Divorce Parental Rights


When a couple with a child or number of children decides to go for a divorce, the divorce parental rights come into play. Parental rights during a divorce are an issue that is much debated and takes much time of the court. The matter can be also sorted through an “out of the court” negotiation between the spouses. There are some aspects of the divorce parental rights like the custodial rights and visitation rights.

Custodial rights –

The custody of the child is a vital part of the divorce parental rights. The custody of the child can be classified in two categories – the legal custody and the physical custody. While the legal custody is the right to take all the decision about the children, the physical custody actually decides with whom the child will live after the divorce. The court can give the custody to either of the parents or to both of them.
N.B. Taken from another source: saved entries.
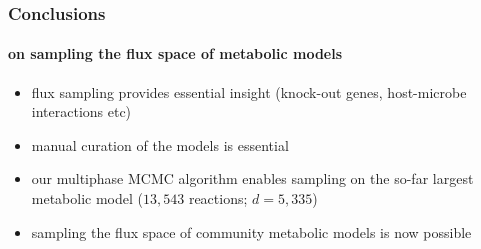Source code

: \documentclass{beamer}
\begin{document}
   \begin{frame}
      \frametitle{Conclusions}
      \framesubtitle{on sampling the flux space of metabolic models}
      \small
      \begin{itemize}
         \item flux sampling provides essential insight (knock-out genes, host-microbe interactions etc)
         \item manual curation of the models is essential 
         \item our multiphase MCMC algorithm enables sampling on the so-far largest metabolic model ($13,543$ reactions; $d=5,335$)
         \item sampling the flux space of community metabolic models is now possible
      \end{itemize}

   \end{frame}
\end{document}
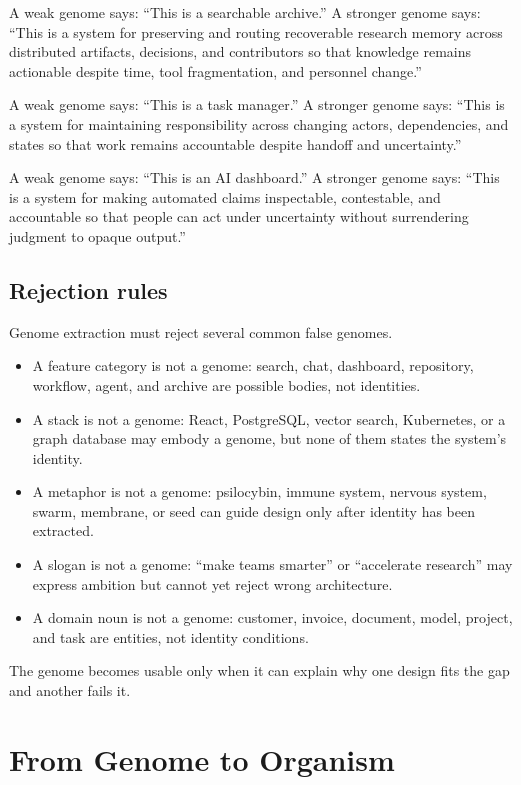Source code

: \documentclass[11pt]{article}
\begin{document}
A weak genome says: ``This is a searchable archive.'' A stronger genome says: ``This is a system for preserving and routing recoverable research memory across distributed artifacts, decisions, and contributors so that knowledge remains actionable despite time, tool fragmentation, and personnel change.''

A weak genome says: ``This is a task manager.'' A stronger genome says: ``This is a system for maintaining responsibility across changing actors, dependencies, and states so that work remains accountable despite handoff and uncertainty.''

A weak genome says: ``This is an AI dashboard.'' A stronger genome says: ``This is a system for making automated claims inspectable, contestable, and accountable so that people can act under uncertainty without surrendering judgment to opaque output.''

\subsection{Rejection rules}

Genome extraction must reject several common false genomes.

\begin{itemize}[leftmargin=*]
    \item A feature category is not a genome: search, chat, dashboard, repository, workflow, agent, and archive are possible bodies, not identities.
    \item A stack is not a genome: React, PostgreSQL, vector search, Kubernetes, or a graph database may embody a genome, but none of them states the system's identity.
    \item A metaphor is not a genome: psilocybin, immune system, nervous system, swarm, membrane, or seed can guide design only after identity has been extracted.
    \item A slogan is not a genome: ``make teams smarter'' or ``accelerate research'' may express ambition but cannot yet reject wrong architecture.
    \item A domain noun is not a genome: customer, invoice, document, model, project, and task are entities, not identity conditions.
\end{itemize}

The genome becomes usable only when it can explain why one design fits the gap and another fails it.

\section{From Genome to Organism}
\end{document}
In fact, the court can even order a third party custody where the child lives with none of the parents but with someone else who the court feels fit to have the custody of the child. The court has the complete authority to decide which one of the parents is to be awarded the custodian rights.

The best interests of the child is of primary concern of the court while deciding on the custodial issue. There are some other factors too that the court takes into consideration Such as, the income of both the parents, willingness of the parents to honor the child’s rights and the health of either of the parents,

Visitation rights –

Visitation right is a privilege that is given by the court to the non custodian parent that ensures that he or she also gets the chance to spend time with the child. This is not an automatic parental right and hence can not be demanded if the court denies under some circumstances. Generally the visitation right is awarded to the non custodian parent. While declaring the visitation right the court clearly describes the time, frequency, type of place and duration of the visit that need to be honored by both the parents. The court can deny the visitation right to the non custodian parent if it feels that there is threat to the security and well-being of the child. It can also happen that the non custodian parent may be ordered child support by the court but denied visitation rights.

It is now-a-days advisable to sort out all these issues “out of the court”. Such a settlement between the divorced partners is highly solicited as it offers the best solution for the interests of the child. If required a third party mediator can be arranged for resolving these issues. If this is not all possible, the court has the ultimate authority to decide on the divorce parental rights. The parental rights or to be more correct the parental responsibilities need to be maintained and honored by both the parents to ensure the best interests of their child.